#### Problem to solve:
Only the text of the entries below should appear in your exact transcription; leave out every picture.

(Stored entries)
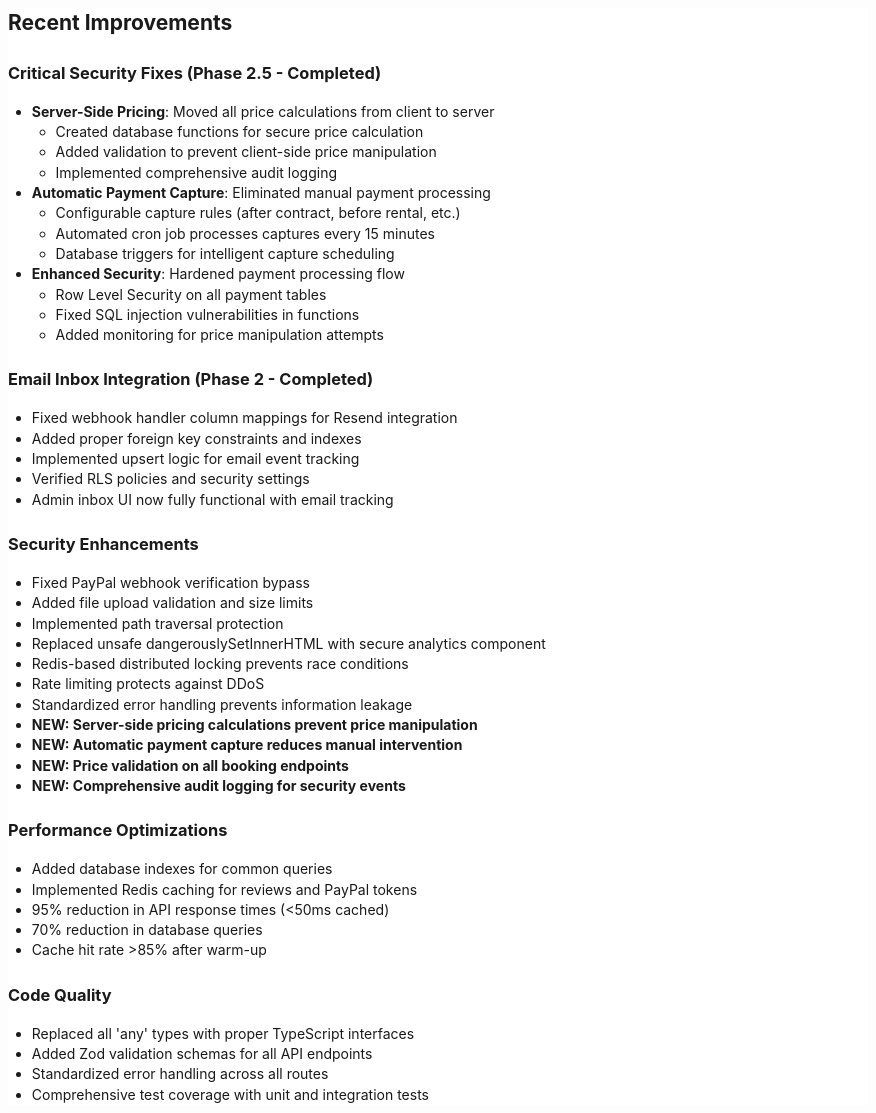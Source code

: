 ## Recent Improvements

### Critical Security Fixes (Phase 2.5 - Completed)
- **Server-Side Pricing**: Moved all price calculations from client to server
  - Created database functions for secure price calculation
  - Added validation to prevent client-side price manipulation
  - Implemented comprehensive audit logging
- **Automatic Payment Capture**: Eliminated manual payment processing
  - Configurable capture rules (after contract, before rental, etc.)
  - Automated cron job processes captures every 15 minutes
  - Database triggers for intelligent capture scheduling
- **Enhanced Security**: Hardened payment processing flow
  - Row Level Security on all payment tables
  - Fixed SQL injection vulnerabilities in functions
  - Added monitoring for price manipulation attempts

### Email Inbox Integration (Phase 2 - Completed)
- Fixed webhook handler column mappings for Resend integration
- Added proper foreign key constraints and indexes
- Implemented upsert logic for email event tracking
- Verified RLS policies and security settings
- Admin inbox UI now fully functional with email tracking

### Security Enhancements
- Fixed PayPal webhook verification bypass
- Added file upload validation and size limits
- Implemented path traversal protection
- Replaced unsafe dangerouslySetInnerHTML with secure analytics component
- Redis-based distributed locking prevents race conditions
- Rate limiting protects against DDoS
- Standardized error handling prevents information leakage
- **NEW: Server-side pricing calculations prevent price manipulation**
- **NEW: Automatic payment capture reduces manual intervention**
- **NEW: Price validation on all booking endpoints**
- **NEW: Comprehensive audit logging for security events**

### Performance Optimizations
- Added database indexes for common queries
- Implemented Redis caching for reviews and PayPal tokens
- 95% reduction in API response times (<50ms cached)
- 70% reduction in database queries
- Cache hit rate >85% after warm-up

### Code Quality
- Replaced all 'any' types with proper TypeScript interfaces
- Added Zod validation schemas for all API endpoints
- Standardized error handling across all routes
- Comprehensive test coverage with unit and integration tests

#### Your response:
Source code

: ## Recent Improvements

### Critical Security Fixes (Phase 2.5 - Completed)
- **Server-Side Pricing**: Moved all price calculations from client to server
  - Created database functions for secure price calculation
  - Added validation to prevent client-side price manipulation
  - Implemented comprehensive audit logging
- **Automatic Payment Capture**: Eliminated manual payment processing
  - Configurable capture rules (after contract, before rental, etc.)
  - Automated cron job processes captures every 15 minutes
  - Database triggers for intelligent capture scheduling
- **Enhanced Security**: Hardened payment processing flow
  - Row Level Security on all payment tables
  - Fixed SQL injection vulnerabilities in functions
  - Added monitoring for price manipulation attempts

### Email Inbox Integration (Phase 2 - Completed)
- Fixed webhook handler column mappings for Resend integration
- Added proper foreign key constraints and indexes
- Implemented upsert logic for email event tracking
- Verified RLS policies and security settings
- Admin inbox UI now fully functional with email tracking

### Security Enhancements
- Fixed PayPal webhook verification bypass
- Added file upload validation and size limits
- Implemented path traversal protection
- Replaced unsafe dangerouslySetInnerHTML with secure analytics component
- Redis-based distributed locking prevents race conditions
- Rate limiting protects against DDoS
- Standardized error handling prevents information leakage
- **NEW: Server-side pricing calculations prevent price manipulation**
- **NEW: Automatic payment capture reduces manual intervention**
- **NEW: Price validation on all booking endpoints**
- **NEW: Comprehensive audit logging for security events**

### Performance Optimizations
- Added database indexes for common queries
- Implemented Redis caching for reviews and PayPal tokens
- 95% reduction in API response times (<50ms cached)
- 70% reduction in database queries
- Cache hit rate >85% after warm-up

### Code Quality
- Replaced all 'any' types with proper TypeScript interfaces
- Added Zod validation schemas for all API endpoints
- Standardized error handling across all routes
- Comprehensive test coverage with unit and integration tests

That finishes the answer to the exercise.